(Entries supplied Opens)

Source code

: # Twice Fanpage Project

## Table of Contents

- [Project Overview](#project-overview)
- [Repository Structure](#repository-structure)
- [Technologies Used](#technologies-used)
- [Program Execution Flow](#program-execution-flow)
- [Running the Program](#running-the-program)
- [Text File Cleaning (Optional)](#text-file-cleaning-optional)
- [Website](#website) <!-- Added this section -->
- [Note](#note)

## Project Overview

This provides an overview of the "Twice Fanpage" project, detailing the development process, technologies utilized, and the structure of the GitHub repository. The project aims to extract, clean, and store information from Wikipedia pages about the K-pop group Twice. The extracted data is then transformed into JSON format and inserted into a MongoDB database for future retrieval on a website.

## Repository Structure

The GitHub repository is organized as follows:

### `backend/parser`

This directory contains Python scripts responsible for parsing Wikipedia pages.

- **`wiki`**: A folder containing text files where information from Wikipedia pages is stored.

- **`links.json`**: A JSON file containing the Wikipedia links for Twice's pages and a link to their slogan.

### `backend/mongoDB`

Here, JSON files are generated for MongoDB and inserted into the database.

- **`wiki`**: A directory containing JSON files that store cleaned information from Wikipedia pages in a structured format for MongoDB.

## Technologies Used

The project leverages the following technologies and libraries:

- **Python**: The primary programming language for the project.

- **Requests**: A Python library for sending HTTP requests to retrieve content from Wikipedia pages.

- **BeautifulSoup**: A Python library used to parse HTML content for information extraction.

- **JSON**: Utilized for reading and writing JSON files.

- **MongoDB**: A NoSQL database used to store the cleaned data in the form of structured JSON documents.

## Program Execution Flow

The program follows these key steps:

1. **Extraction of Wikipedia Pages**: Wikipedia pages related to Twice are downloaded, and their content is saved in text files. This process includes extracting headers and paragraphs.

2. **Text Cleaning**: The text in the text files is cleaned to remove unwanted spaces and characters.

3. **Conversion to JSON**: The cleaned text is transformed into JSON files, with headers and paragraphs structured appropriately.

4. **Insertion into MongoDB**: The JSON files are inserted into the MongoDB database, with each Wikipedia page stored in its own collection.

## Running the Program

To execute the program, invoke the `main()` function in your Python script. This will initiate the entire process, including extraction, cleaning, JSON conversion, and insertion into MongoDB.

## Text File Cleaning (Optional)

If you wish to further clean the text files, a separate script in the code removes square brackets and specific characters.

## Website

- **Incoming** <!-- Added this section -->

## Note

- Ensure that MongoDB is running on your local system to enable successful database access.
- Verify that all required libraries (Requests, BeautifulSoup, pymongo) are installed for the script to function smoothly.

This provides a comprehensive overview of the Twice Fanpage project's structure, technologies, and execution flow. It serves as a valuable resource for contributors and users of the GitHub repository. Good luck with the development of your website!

(Entries supplied Closes)

> [What this task involves]
Each entry above is to be transcribed word for word.

> [Answer]
Source code

: # Twice Fanpage Project

## Table of Contents

- [Project Overview](#project-overview)
- [Repository Structure](#repository-structure)
- [Technologies Used](#technologies-used)
- [Program Execution Flow](#program-execution-flow)
- [Running the Program](#running-the-program)
- [Text File Cleaning (Optional)](#text-file-cleaning-optional)
- [Website](#website) <!-- Added this section -->
- [Note](#note)

## Project Overview

This provides an overview of the "Twice Fanpage" project, detailing the development process, technologies utilized, and the structure of the GitHub repository. The project aims to extract, clean, and store information from Wikipedia pages about the K-pop group Twice. The extracted data is then transformed into JSON format and inserted into a MongoDB database for future retrieval on a website.

## Repository Structure

The GitHub repository is organized as follows:

### `backend/parser`

This directory contains Python scripts responsible for parsing Wikipedia pages.

- **`wiki`**: A folder containing text files where information from Wikipedia pages is stored.

- **`links.json`**: A JSON file containing the Wikipedia links for Twice's pages and a link to their slogan.

### `backend/mongoDB`

Here, JSON files are generated for MongoDB and inserted into the database.

- **`wiki`**: A directory containing JSON files that store cleaned information from Wikipedia pages in a structured format for MongoDB.

## Technologies Used

The project leverages the following technologies and libraries:

- **Python**: The primary programming language for the project.

- **Requests**: A Python library for sending HTTP requests to retrieve content from Wikipedia pages.

- **BeautifulSoup**: A Python library used to parse HTML content for information extraction.

- **JSON**: Utilized for reading and writing JSON files.

- **MongoDB**: A NoSQL database used to store the cleaned data in the form of structured JSON documents.

## Program Execution Flow

The program follows these key steps:

1. **Extraction of Wikipedia Pages**: Wikipedia pages related to Twice are downloaded, and their content is saved in text files. This process includes extracting headers and paragraphs.

2. **Text Cleaning**: The text in the text files is cleaned to remove unwanted spaces and characters.

3. **Conversion to JSON**: The cleaned text is transformed into JSON files, with headers and paragraphs structured appropriately.

4. **Insertion into MongoDB**: The JSON files are inserted into the MongoDB database, with each Wikipedia page stored in its own collection.

## Running the Program

To execute the program, invoke the `main()` function in your Python script. This will initiate the entire process, including extraction, cleaning, JSON conversion, and insertion into MongoDB.

## Text File Cleaning (Optional)

If you wish to further clean the text files, a separate script in the code removes square brackets and specific characters.

## Website

- **Incoming** <!-- Added this section -->

## Note

- Ensure that MongoDB is running on your local system to enable successful database access.
- Verify that all required libraries (Requests, BeautifulSoup, pymongo) are installed for the script to function smoothly.

This provides a comprehensive overview of the Twice Fanpage project's structure, technologies, and execution flow. It serves as a valuable resource for contributors and users of the GitHub repository. Good luck with the development of your website!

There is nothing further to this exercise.